Володя Пешков не знал, чего он хочет: чтобы это произошло – или нет.
Красная Армия господствовала в Восточной Европе, а в Западной на выборах побеждали коммунисты. Коммунистов уважали за их роль в сопротивлении нацистам. Во Франции на послевоенных выборах за коммунистов проголосовало пять миллионов человек, и коммунистическая партия стала там самой популярной. В Италии союз коммунистов и социалистов получил сорок процентов голосов. В Чехословакии коммунисты самостоятельно набрали тридцать восемь процентов и возглавили демократически избранное правительство.
Иначе было в Австрии и Германии, где избиратели помнили, как их грабила и насиловала Красная Армия. На городских выборах в Берлине социал-демократы получили 63 из 130 мест, а коммунисты – только 26. Однако Германия была в руинах и голодала, и Кремль все же надеялся, что люди в отчаянии могут обратиться к коммунизму, как во время депрессии они обратились к нацизму.
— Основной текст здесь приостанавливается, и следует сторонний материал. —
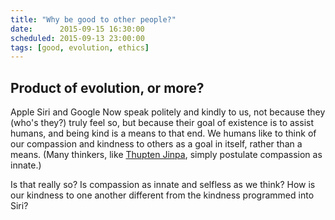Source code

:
 ```yaml
---
title: "Why be good to other people?"
date:      2015-09-15 16:30:00
scheduled: 2015-09-13 23:00:00
tags: [good, evolution, ethics]
---
```

## Product of evolution, or more?

Apple Siri and Google Now speak politely and kindly to us, not because they (who's they?) truly feel so, but because their goal of existence is to assist humans, and being kind is a means to that end. We humans like to think of our compassion and kindness to others as a goal in itself, rather than a means. (Many thinkers, like [Thupten Jinpa](https://www.youtube.com/watch?v=m2h1Ioug-ss), simply postulate compassion as innate.)

Is that really so? Is compassion as innate and selfless as we think? How is our kindness to one another different from the kindness programmed into Siri?
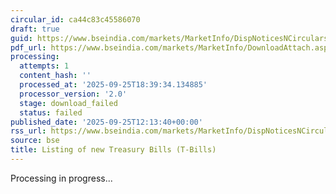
 ```yaml
---
circular_id: ca44c83c45586070
draft: true
guid: https://www.bseindia.com/markets/MarketInfo/DispNoticesNCirculars.aspx?Noticeid={4CCAD37D-0650-4C99-B31B-A99356A9DE5C}&noticeno=20250925-32&dt=09/25/2025&icount=32&totcount=65&flag=0
pdf_url: https://www.bseindia.com/markets/MarketInfo/DownloadAttach.aspx?id=20250925-32&attachedId=
processing:
  attempts: 1
  content_hash: ''
  processed_at: '2025-09-25T18:39:34.134885'
  processor_version: '2.0'
  stage: download_failed
  status: failed
published_date: '2025-09-25T12:13:40+00:00'
rss_url: https://www.bseindia.com/markets/MarketInfo/DispNoticesNCirculars.aspx?Noticeid={4CCAD37D-0650-4C99-B31B-A99356A9DE5C}&noticeno=20250925-32&dt=09/25/2025&icount=32&totcount=65&flag=0
source: bse
title: Listing of new Treasury Bills (T-Bills)
---
```


Processing in progress...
Самым большим разочарованием стала Британия. Там на послевоенных выборах в парламент прошел лишь один коммунист. А все, что обещали коммунисты, воплощало в жизнь правительство лейбористов: пособие по безработице, бесплатную медицину, образование для всех, даже пятидневную рабочую неделю для шахтеров.
Но в остальной Европе капитализм был не в силах вытащить людей из послевоенной депрессии.
И погода – на стороне Сталина, думал Володя, глядя, как на луковичных куполах растет слой снега. Зима с 1946 на 1947 год была самой холодной в Европе за столетие. Снег выпал даже в Сан-Тропе. По британским дорогам проехать было невозможно, и промышленность встала – нечто невиданное и во время войны. Во Франции продуктовые пайки стали еще меньше, чем во время войны. Организация Объединенных Наций подсчитала, что сто миллионов европейцев жили на 1500 калорий в сутки – на этом уровне человек начинает страдать от недоедания. Так как механизм производства работал все медленнее и медленнее, люди стали думать, что им уже нечего терять, и революция начала представляться единственным выходом.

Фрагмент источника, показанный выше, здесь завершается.